Depuis 1981 et l’élection de François Mitterrand, les taux longs français ont baissé de … 96 %, et la dernière partie de cette baisse de 2,5 % à 0,8 % est due à la frénésie acheteuse de la BCE dirigée par un banquier central italien, une vraie contradiction dans les termes.

Voilà qui a permis à notre État de financer ses déficits budgétaires sans grandes difficultés.

Apparemment, les banques centrales américaines, japonaises, anglaises, suédoises, qui ont fait du grand n’importe quoi depuis la grande crise financière, sont en train d’essayer de mettre au régime leurs économies en réduisant la création de « liquidités ». On peut espérer donc que nous rentrons dans une période où les taux d’intérêts vont à nouveau être déterminés par le rapport entre l’offre et la demande d’épargne. Mais mettre au régime sans alcool un patient qui souffre de cirrhose du foie marche rarement. Le retour à la normale se passera peut-être sans accident, peut-être pas. Une crise de démence éthylique n’est pas à exclure.

Et comme notre pays a un déficit extérieur couplé à un déficit budgétaire, ce qui est un signe imparable que nous souffrons d’une insuffisance d’épargne, il serait très, très étonnant qu’un tel pays puisse continuer à emprunter sur le long terme à moins de 1 %. Mais si nous devons emprunter à 3 % ou 4 %, l’État Français sera en situation de faillite instantanément…  D’où grosse crise, et l’or devrait passer cette crise sans doute mieux que les obligations françaises…

Mon scénario est loin d’être impossible et je considère donc la deuxième condition comme remplie.

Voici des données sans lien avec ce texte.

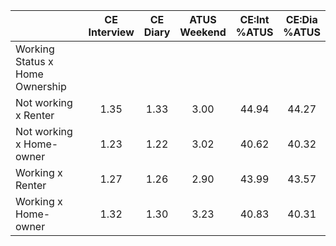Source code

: 
|                      | CE<br>Interview |  CE<br>Diary | ATUS<br>Weekend | CE:Int<br>%ATUS | CE:Dia<br>%ATUS |
| -------------------- | :----------: | :----------: | :----------: | :----------: | :----------: |
| Working Status x Home Ownership |              |              |              |              |              |
| Not working x Renter |         1.35 |         1.33 |         3.00 |        44.94 |        44.27 |
| Not working x Home-owner |         1.23 |         1.22 |         3.02 |        40.62 |        40.32 |
| Working x Renter     |         1.27 |         1.26 |         2.90 |        43.99 |        43.57 |
| Working x Home-owner |         1.32 |         1.30 |         3.23 |        40.83 |        40.31 |

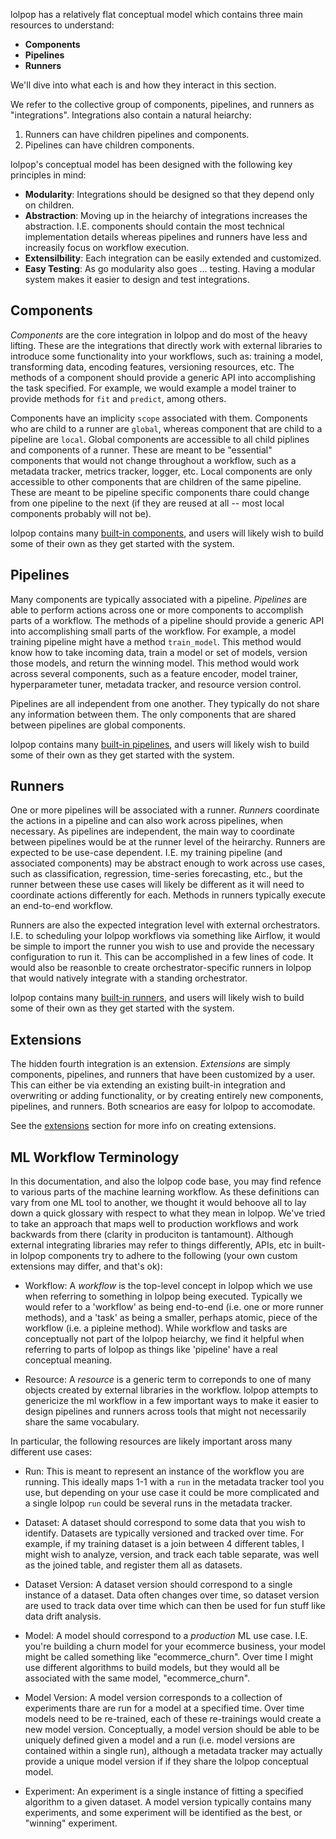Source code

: 
lolpop has a relatively flat conceptual model which contains three main resources to understand: 

- **Components**
- **Pipelines**
- **Runners** 

We'll dive into what each is and how they interact in this section.

We refer to the collective group of components, pipelines, and runners as "integrations". Integrations also contain a natural heiarchy: 

1. Runners can have children pipelines and components. 
2. Pipelines can have children components. 

lolpop's conceptual model has been designed with the following key principles in mind: 

- **Modularity**: Integrations should be designed so that they depend only on children.  
- **Abstraction**: Moving up in the heiarchy of integrations increases the abstraction. I.E. components should contain the most technical implementation details whereas pipelines and runners have less and increasily focus on workflow execution. 
- **Extensilbility**: Each integration can be easily extended and customized.  
- **Easy Testing**: As go modularity also goes ... testing. Having a modular system makes it easier to design and test integrations. 
## Components
*Components* are the core integration in lolpop and do most of the heavy lifting. These are the integrations that directly work with external libraries to introduce some functionality into your workflows, such as: training a model, transforming data, encoding features, versioning resources, etc. The methods of a component should provide a generic API into accomplishing the task specified. For example, we would example a model trainer to provide methods for `fit` and `predict`, among others. 

Components have an implicity `scope` associated with them. Components who are child to a runner are `global`, whereas component that are child to a pipeline are `local`. Global components are accessible to all child piplines and components of a runner. These are meant to be "essential" components that would not change throughout a workflow, such as a metadata tracker, metrics tracker, logger, etc. Local components are only accessible to other components that are children of the same pipeline. These are meant to be pipeline specific components thare could change from one pipeline to the next (if they are reused at all -- most local components probably will not be). 

lolpop contains many [built-in components](integrations.md), and users will likely wish to build some of their own as they get started with the system. 

## Pipelines
Many components are typically associated with a pipeline. *Pipelines* are able to perform actions across one or more components to accomplish parts of a workflow. The methods of a pipeline should provide a generic API into accomplishing small parts of the workflow. For example, a model training pipeline might have a method `train_model`. This method would know how to take incoming data, train a model or set of models, version those models, and return the winning model. This method would work across several components, such as a feature encoder, model trainer, hyperparameter tuner, metadata tracker, and resource version control. 

Pipelines are all independent from one another. They typically do not share any information between them. The only components that are shared between pipelines are global components. 

lolpop contains many [built-in pipelines](integrations.md), and users will likely wish to build some of their own as they get started with the system. 

## Runners 
One or more pipelines will be associated with a runner. *Runners* coordinate the actions in a pipeline and can also work across pipelines, when necessary. As pipelines are independent, the main way to coordinate between pipelines would be at the runner level of the heirarchy. Runners are expected to be use-case dependent. I.E. my training pipeline (and associated components) may be abstract enough to work across use cases, such as classification, regression, time-series forecasting, etc., but the runner between these use cases will likely be different as it will need to coordinate actions differently for each. Methods in runners typically execute an end-to-end workflow. 

Runners are also the expected integration level with external orchestrators. I.E. to scheduling your lolpop workflows via something like Airflow, it would be simple to import the runner you wish to use and provide the necessary configuration to run it. This can be accomplished in a few lines of code. It would also be reasonble to create orchestrator-specific runners in lolpop that would natively integrate with a standing orchestrator. 

lolpop contains many [built-in runners](integrations.md), and users will likely wish to build some of their own as they get started with the system. 

## Extensions
The hidden fourth integration is an extension. *Extensions* are simply components, pipelines, and runners that have been customized by a user. This can either be via extending an existing built-in integration and overwriting or adding functionality, or by creating entirely new components, pipelines, and runners. Both scnearios are easy for lolpop to accomodate. 

See the [extensions](extensions.md) section for more info on creating extensions. 

## ML Workflow Terminology 

In this documentation, and also the lolpop code base, you may find refence to various parts of the machine learning workflow. As these definitions can vary from one ML tool to another, we thought it would behoove all to lay down a quick glossary with respect to what they mean in lolpop. We've tried to take an approach that maps well to production workflows and work backwards from there (clarity in produciton is tantamount). Although external integrating libraries may refer to things differently, APIs, etc in built-in lolpop components try to adhere to the following (your own custom extensions may differ, and that's ok):

- Workflow: A *workflow* is the top-level concept in lolpop which we use when referring to something in lolpop being executed. Typically we would refer to a 'workflow' as being end-to-end (i.e. one or more runner methods), and a 'task' as being a smaller, perhaps atomic, piece of the workflow (i.e. a pipleine method). While workflow and tasks are conceptually not part of the lolpop heiarchy, we find it helpful when referring to parts of lolpop as things like 'pipeline' have a real conceptual meaning. 

- Resource: A *resource* is a generic term to correponds to one of many objects created by external libraries in the workflow. lolpop attempts to genericize the ml workflow in a few important ways to make it easier to design pipelines and runners across tools that might not necessarily share the same vocabulary.

In particular, the following resources are likely important aross many different use cases: 

- Run: This is meant to represent an instance of the workflow you are running. This ideally maps 1-1 with a `run` in the metadata tracker tool you use, but depending on your use case it could be more complicated and a single lolpop `run` could be several runs in the metadata tracker.  

- Dataset: A dataset should correspond to some data that you wish to identify. Datasets are typically versioned and tracked over time. For example, if my training dataset is a join between 4 different tables, I might wish to analyze, version, and track each table separate, was well as the joined table, and register them all as datasets. 

- Dataset Version: A dataset version should correspond to a single instance of a dataset. Data often changes over time, so dataset version are used to track data over time which can then be used for fun stuff like data drift analysis. 

- Model: A model should correspond to a *production* ML use case. I.E. you're building a churn model for your ecommerce business, your model might be called something like "ecommerce_churn". Over time I might use different algorithms to build models, but they would all be associated with the same model, "ecommerce_churn".

- Model Version:  A model version corresponds to a collection of experiments thare are run for a model at a specified time. Over time models need to be re-trained, each of these re-trainings would create a new model version. Conceptually, a model version should be able to be uniquely defined given a model and a run (i.e. model versions are contained within a single run), although a metadata tracker may actually provide a unique model version if if they share the lolpop conceptual model. 

- Experiment: An experiment is a single instance of fitting a specified algorithm to a given dataset. A model version typically contains many experiments, and some experiment will be identified as the best, or "winning" experiment. 



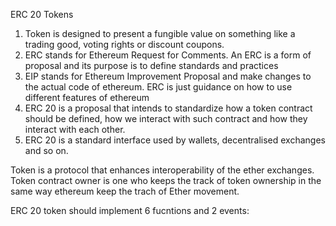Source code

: ERC 20 Tokens 
1. Token is designed to present a fungible value on something like a trading good, voting rights or discount coupons.
2. ERC stands for Ethereum Request for Comments. An ERC is a form of proposal and its purpose is to define standards and practices
3. EIP stands for Ethereum Improvement Proposal and make changes to the actual code of ethereum. ERC is just guidance on how to use different features of ethereum
4. ERC 20 is a proposal that intends to standardize how a token contract should be defined, how we interact with such contract and how they interact with each other.
5. ERC 20 is a standard interface used by wallets, decentralised exchanges and so on.


Token is a protocol that enhances interoperability of the ether exchanges. Token contract owner is one who keeps the track of token ownership in the same way 
ethereum keep the trach of Ether movement. 

ERC 20 token should implement 6 fucntions and 2 events: 
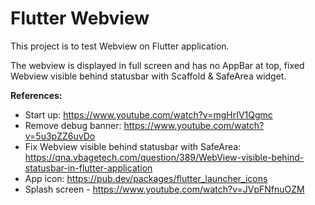 # Flutter Webview

This project is to test Webview on Flutter application.

The webview is displayed in full screen and has no AppBar at top, fixed Webview visible behind statusbar with Scaffold & SafeArea widget.

**References:**

- Start up: <https://www.youtube.com/watch?v=mgHrIV1Qgmc>
- Remove debug banner: <https://www.youtube.com/watch?v=5u3pZZ6uvDo>
- Fix Webview visible behind statusbar with SafeArea: <https://qna.vbagetech.com/question/389/WebView-visible-behind-statusbar-in-flutter-application>
- App icon: <https://pub.dev/packages/flutter_launcher_icons>
- Splash screen - <https://www.youtube.com/watch?v=JVpFNfnuOZM>

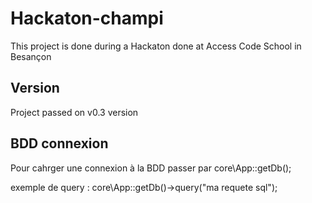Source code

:# Hackaton-champi
This project is done during a Hackaton done at Access Code School in Besançon

## Version
Project passed on v0.3 version

## BDD connexion

Pour cahrger une connexion à la BDD passer par core\App::getDb();

exemple de query : core\App::getDb()->query("ma requete sql");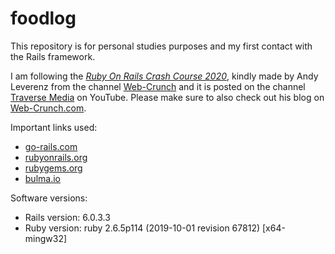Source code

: # foodlog

This repository is for personal studies purposes and my first contact with the Rails framework.

I am following the [*Ruby On Rails Crash Course 2020*](https://www.youtube.com/watch?v=B3Fbujmgo60), kindly made by Andy Leverenz from the channel [Web-Crunch](https://www.youtube.com/c/Webcrunch) and it is posted on the channel [Traverse Media](https://www.youtube.com/user/TechGuyWeb) on YouTube. Please make sure to also check out his blog on [Web-Crunch.com](https://web-crunch.com/).

Important links used:
- [go-rails.com](https://gorails.com/)
- [rubyonrails.org](https://rubyonrails.org/)
- [rubygems.org](https://rubygems.org/)
- [bulma.io](https://bulma.io/)

Software versions:
- Rails version: 6.0.3.3
- Ruby version: ruby 2.6.5p114 (2019-10-01 revision 67812) [x64-mingw32]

Venons-en à la troisième étape, la confirmation par le marché.

Troisième étape : confirmation par le marché

L’or a clairement casse sa moyenne mobile à quatre ans, ce qui dans le passe a été trois fois sur cinq un bon signal et deux fois sur cinq un signal qui n’a entraîné aucun dégât.

La confirmation par le marché est satisfaisante.

Conclusion

Les lecteurs qui gèrent leurs portefeuilles doivent donc :

  1. Vendre toutes leurs obligations de la zone EURO ;
  2. Vendre lentement mais sûrement une partie de leurs positions actions ;
  3. Acheter tranquillement de l’or (ou, pour ceux qui y connaissent quelque chose, ce qui n’est pas mon cas, des mines d’or), l’idée étant de monter à 20 % ou 25 % du portefeuille dans les quelques mois qui viennent ;
  4. Faire monter les positions cash ne me paraît pas complètement idiot, et comme je l’ai écrit la semaine dernière, je mettrais volontiers ce cash en yen japonais.
  5. Avoir 20 % en or, 20 % en cash ne me paraît pas stupide en ce moment.

Et bien sûr, on reparle de tout ça dans 18 mois au plus tard.